God didn't intend anything absurd. Not the sasquatch or the French military cap. Not anonymous works or acedia. A bunch of strata heads, a board of select men, the virile magistrate with 'an intolerable burden of dealing in inches' 11, the deceased Mrs X and the living Mrs X – God didn't intend any of them. As they are all here, however, God, having not intended them, ignores them. This leads some to believe that God is dead. Proof that he isn't is sometimes based on a lack of proof.

In a buggy meant for the moon, God – looking like he's visited a taxidermist – travels from airport to airport. Like Prince William (Windsor) whose 'precious memories are of meeting real people with his mother [Princess Diana]', 12 God keeps his eyes open. Problem is, he's a bit like a text – circulating without content, ie., open to interpretation.

But there's only one way to read him. His indifference is because he sees us all for what we are – dead people.






ENDNOTES

1 Eugenio Montejo, 'Fragments', The Trees, Selected Poems 1967-2004, (translated by Peter Boyle), Salt Publishing, Cambridge, 2004, p141.

2 Voltaire, 'Idole, idolatre, idolatrie; Idol, idolator, idolatry', Philosophical Dictionary, trans. and ed. Theodore Besterman, Penguin Classics, Harmondsworth, Middlesex, England, 1971, p238.

3 James Richardson, '138', Vectors: Aphorisms & Ten-Second Essays, Ausable Press, Keene, NY, USA, 2001, p31 .

4 Bernhard Grossfeld, 'Comparative Legal Semiotics: Numbers in Law', *p39, speaking of the words in the image, "deus geometra" of the French-Lorraine "bible moralisé" (from about 1215, now in the Bodleyan Library in Oxford. Grossfeld's source for it was a reprinted picture in Benoit B Mandelbrot, The Fractal Geometry of Nature, New York, New York, 1977 and states 'Mandelbrot loosely translates the French text on top of the picture: "Here God creates circles, waves, and fractals".' (Footnote 9, p39.)

5 Friedrich Nietzsche, Beyond Good and Evil, Prelude to a Philosophy of the Future (translated and with an Introduction and Commentary by R.J. Hollingdale), Penguin Books, Harmondsworth, Middlesex, England, 1973, p84 (from 'Maxims and Interludes').

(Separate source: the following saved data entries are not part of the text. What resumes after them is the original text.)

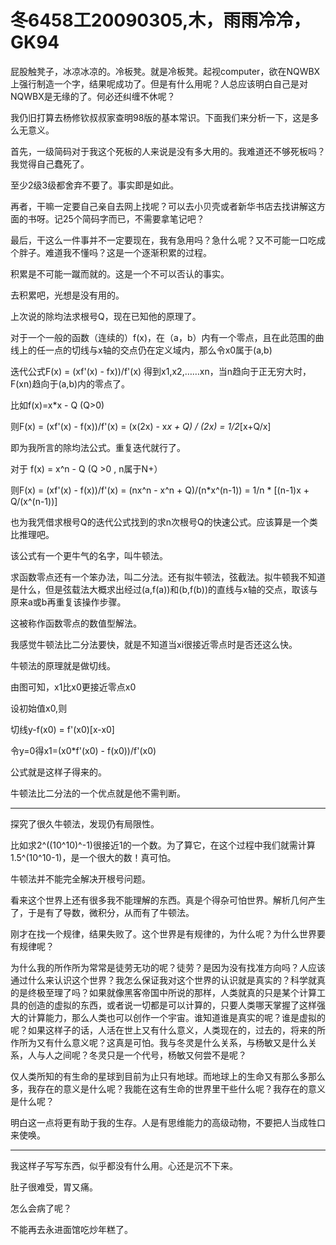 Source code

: # 冬6458工20090305,木，雨雨冷冷，GK94

屁股触凳子，冰凉冰凉的。冷板凳。就是冷板凳。起视computer，欲在NQWBX上强行制造一个字，结果呢成功了。但是有什么用呢？人总应该明白自己是对NQWBX是无缘的了。何必还纠缠不休呢？

我仍旧打算去杨修钦叔叔家查明98版的基本常识。下面我们来分析一下，这是多么无意义。

首先，一级简码对于我这个死板的人来说是没有多大用的。我难道还不够死板吗？我觉得自己蠢死了。

至少2级3级都舍弃不要了。事实即是如此。

再者，干嘛一定要自己亲自去网上找呢？可以去小贝壳或者新华书店去找讲解这方面的书呀。记25个简码字而已，不需要拿笔记吧？

最后，干这么一件事并不一定要现在，我有急用吗？急什么呢？又不可能一口吃成个胖子。难道我不懂吗？这是一个逐渐积累的过程。

积累是不可能一蹴而就的。这是一个不可以否认的事实。

去积累吧，光想是没有用的。

上次说的除均法求根号Q，现在已知他的原理了。

对于一个一般的函数（连续的）f(x)，在（a，b）内有一个零点，且在此范围的曲线上的任一点的切线与x轴的交点仍在定义域内，那么令x0属于(a,b)

迭代公式F(x) = (xf'(x) - fx))/f'(x) 得到x1,x2,……xn，当n趋向于正无穷大时，F(xn)趋向于(a,b)内的零点了。

比如f(x)=x*x - Q (Q>0)

则F(x) = (xf'(x) - f(x))/f'(x) = (x(2x) - x*x + Q) / (2x) = 1/2*[x+Q/x]

即为我所言的除均法公式。重复迭代就行了。

对于 f(x) = x^n - Q (Q >0 , n属于N+）

则F(x) = (xf'(x) - f(x))/f'(x) = (nx^n - x^n + Q)/(n*x^(n-1)) = 1/n * [(n-1)x + Q/(x^(n-1))]

也为我凭借求根号Q的迭代公式找到的求n次根号Q的快速公式。应该算是一个类比推理吧。

该公式有一个更牛气的名字，叫牛顿法。

求函数零点还有一个笨办法，叫二分法。还有拟牛顿法，弦截法。拟牛顿我不知道是什么，但是弦载法大概求出经过(a,f(a))和(b,f(b))的直线与x轴的交点，取该与原来a或b再重复该操作步骤。

这被称作函数零点的数值型解法。

我感觉牛顿法比二分法要快，就是不知道当xi很接近零点时是否还这么快。

牛顿法的原理就是做切线。

由图可知，x1比x0更接近零点x0

设初始值x0,则

切线y-f(x0) = f'(x0)[x-x0]

令y=0得x1=(x0*f'(x0) - f(x0))/f'(x0)

公式就是这样子得来的。

牛顿法比二分法的一个优点就是他不需判断。

----

探究了很久牛顿法，发现仍有局限性。

比如求2^((10^10)^-1)很接近1的一个数。为了算它，在这个过程中我们就需计算1.5^(10^10-1)，是一个很大的数！真可怕。

牛顿法并不能完全解决开根号问题。

看来这个世界上还有很多我不能理解的东西。真是个得杂可怕世界。解析几何产生了，于是有了导数，微积分，从而有了牛顿法。

刚才在找一个规律，结果失败了。这个世界是有规律的，为什么呢？为什么世界要有规律呢？

为什么我的所作所为常常是徒劳无功的呢？徒劳？是因为没有找准方向吗？人应该通过什么来认识这个世界？我怎么保证我对这个世界的认识就是真实的？科学就真的是终极至理了吗？如果就像黑客帝国中所说的那样，人类就真的只是某个计算工具的创造的虚拟的东西，或者说一切都是可以计算的，只要人类哪天掌握了这样强大的计算能力，那么人类也可以创作一个宇宙。谁知道谁是真实的呢？谁是虚拟的呢？如果这样子的话，人活在世上又有什么意义，人类现在的，过去的，将来的所作所为又有什么意义呢？这真是可怕。我与冬灵是什么关系，与杨敏又是什么关系，人与人之间呢？冬灵只是一个代号，杨敏又何尝不是呢？

仅人类所知的有生命的星球到目前为止只有地球。而地球上的生命又有那么多那么多，我存在的意义是什么呢？我能在这有生命的世界里干些什么呢？我存在的意义是什么呢？

明白这一点将更有助于我的生存。人是有思维能力的高级动物，不要把人当成牲口来使唤。

----

我这样子写写东西，似乎都没有什么用。心还是沉不下来。

肚子很难受，胃又痛。

怎么会病了呢？

不能再去永进面馆吃炒年糕了。
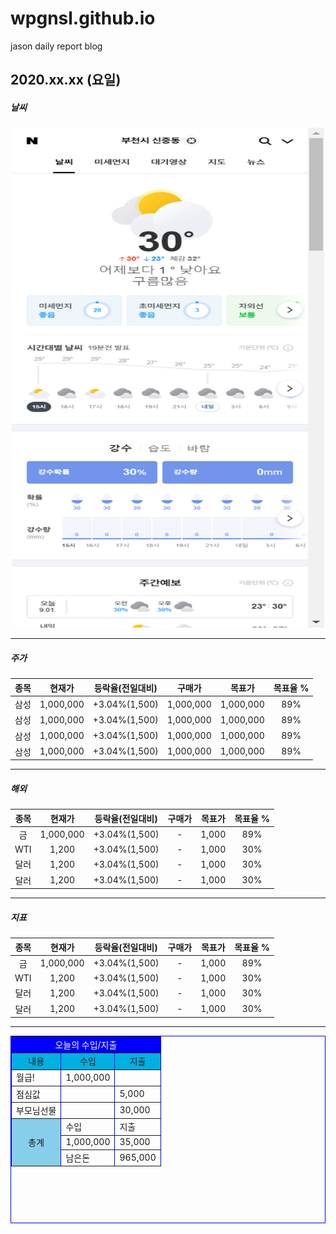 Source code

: # wpgnsl.github.io
jason daily report blog


## 2020.xx.xx (요일)

##### 날씨
<!-- ![ex_screenshot](./img/naver_weather_capture.png) -->
<center><img src="./img/naver_weather_capture.png" width="500px" height="800px"></center>
<!-- <center><img src="./img/naver_weather_capture.png" width="80%" height="80%"></center> -->

----

##### 주가
| 종목 | 현재가 | 등락율(전일대비) | 구매가 | 목표가 | 목표율 % |
|:---:|:---:|:---:|:---:|:---:|:---:|
|삼성|1,000,000|+3.04%(1,500)|1,000,000|1,000,000|89%|
|삼성|1,000,000|+3.04%(1,500)|1,000,000|1,000,000|89%|
|삼성|1,000,000|+3.04%(1,500)|1,000,000|1,000,000|89%|
|삼성|1,000,000|+3.04%(1,500)|1,000,000|1,000,000|89%| 


----


##### 해외

| 종목 | 현재가 | 등락율(전일대비) | 구매가 | 목표가 | 목표율 % |
|:---:|:---:|:---:|:---:|:---:|:---:|
|금|1,000,000|+3.04%(1,500)|-|1,000|89%|
|WTI|1,200|+3.04%(1,500)|-|1,000|30%|
|달러|1,200|+3.04%(1,500)|-|1,000|30%|
|달러|1,200|+3.04%(1,500)|-|1,000|30%|

----

##### 지표

| 종목 | 현재가 | 등락율(전일대비) | 구매가 | 목표가 | 목표율 % |
|:---:|:---:|:---:|:---:|:---:|:---:|
|금|1,000,000|+3.04%(1,500)|-|1,000|89%|
|WTI|1,200|+3.04%(1,500)|-|1,000|30%|
|달러|1,200|+3.04%(1,500)|-|1,000|30%|
|달러|1,200|+3.04%(1,500)|-|1,000|30%|

----

</table>
</head>
<body>
<table border="1" bordercolor="blue" width ="500" height="300" align = "center" >
    <tr bgcolor="blue" align ="center">
	<p><td colspan = "3" span style="color:white">오늘의 수입/지출</td></p>
    </tr>
    <tr align = "center" bgcolor="skybule">
	<td>내용</td>
	<td>수입</td>
	<td>지출</td>
    </tr>
    <tr>
	<td>월급!</td>
	<td>1,000,000</td>
	<td></td>
    </tr>
    <tr>
	<td>점심값</td>
	<td></td>
	<td>5,000</td>
    </tr>
    <tr>
	<td>부모님선물</td>
	<td></td>
	<td>30,000</td>
    </tr>
    <tr>
	<td rowspan="3" align = "center" bgcolor="skyblue">총계</td>
	<td>수입</td>
	<td>지출</td>
    </tr>
    <tr>
	<td>1,000,000</td>
	<td>35,000</td>	
    </tr>
    <tr>
	<td>남은돈</td>
	<td>965,000</td>	
    </tr>
</table>
</body>
</html>
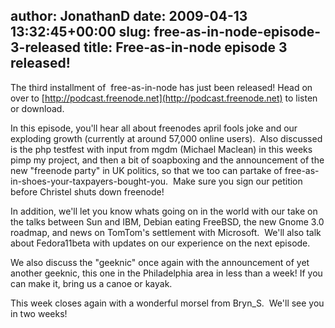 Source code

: author: JonathanD
date: 2009-04-13 13:32:45+00:00
slug: free-as-in-node-episode-3-released
title: Free-as-in-node episode 3 released!
---

The third installment of  free-as-in-node has just been released! Head on over to [http://podcast.freenode.net](http://podcast.freenode.net) to listen or download.



In this episode, you'll hear all about freenodes april fools joke and our exploding growth (currently at around 57,000 online users).  Also discussed is the php testfest with input from mgdm (Michael Maclean) in this weeks pimp my project, and then a bit of soapboxing and the announcement of the new "freenode party" in UK politics, so that we too can partake of free-as-in-shoes-your-taxpayers-bought-you.  Make sure you sign our petition before Christel shuts down freenode!



In addition, we'll let you know whats going on in the world with our take on the talks between Sun and IBM, Debian eating FreeBSD, the new Gnome 3.0 roadmap, and news on TomTom's settlement with Microsoft.  We'll also talk about Fedora11beta with updates on our experience on the next episode.



We also discuss the "geeknic" once again with the announcement of yet another geeknic, this one in the Philadelphia area in less than a week! If you can make it, bring us a canoe or kayak.



This week closes again with a wonderful morsel from Bryn_S.  We'll see you in two weeks!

6 A butchery of a phrase of Rilke's (speaking of dying), 'he did not need to go forward to it, but only to go back'. Rainer Maria Rilke, 'Note-book Entry', Rodin and Other Prose Pieces, (with an Introduction by William Tucker), Quartet Books Limited, London, 1986, p115.

7 Anne Carson, Eros the Bittersweet, Dalkey Archive Press, Illinois State University, 1998 (1986), p162.

8 Ezra Pound, 'Doria', Collected Early Poems of Ezra Pound, New Directions Books, New York, 1976, p193.

9 With thanks to Wallace Stevens.

10 Help yourself and Heaven will help you.

11 S.Y. v S.Y. [Orse W] [1963] p37, p51.

12 Nicholas Davies, 'Mama is watching over me', Woman's Day, 3 September, 2001, p9.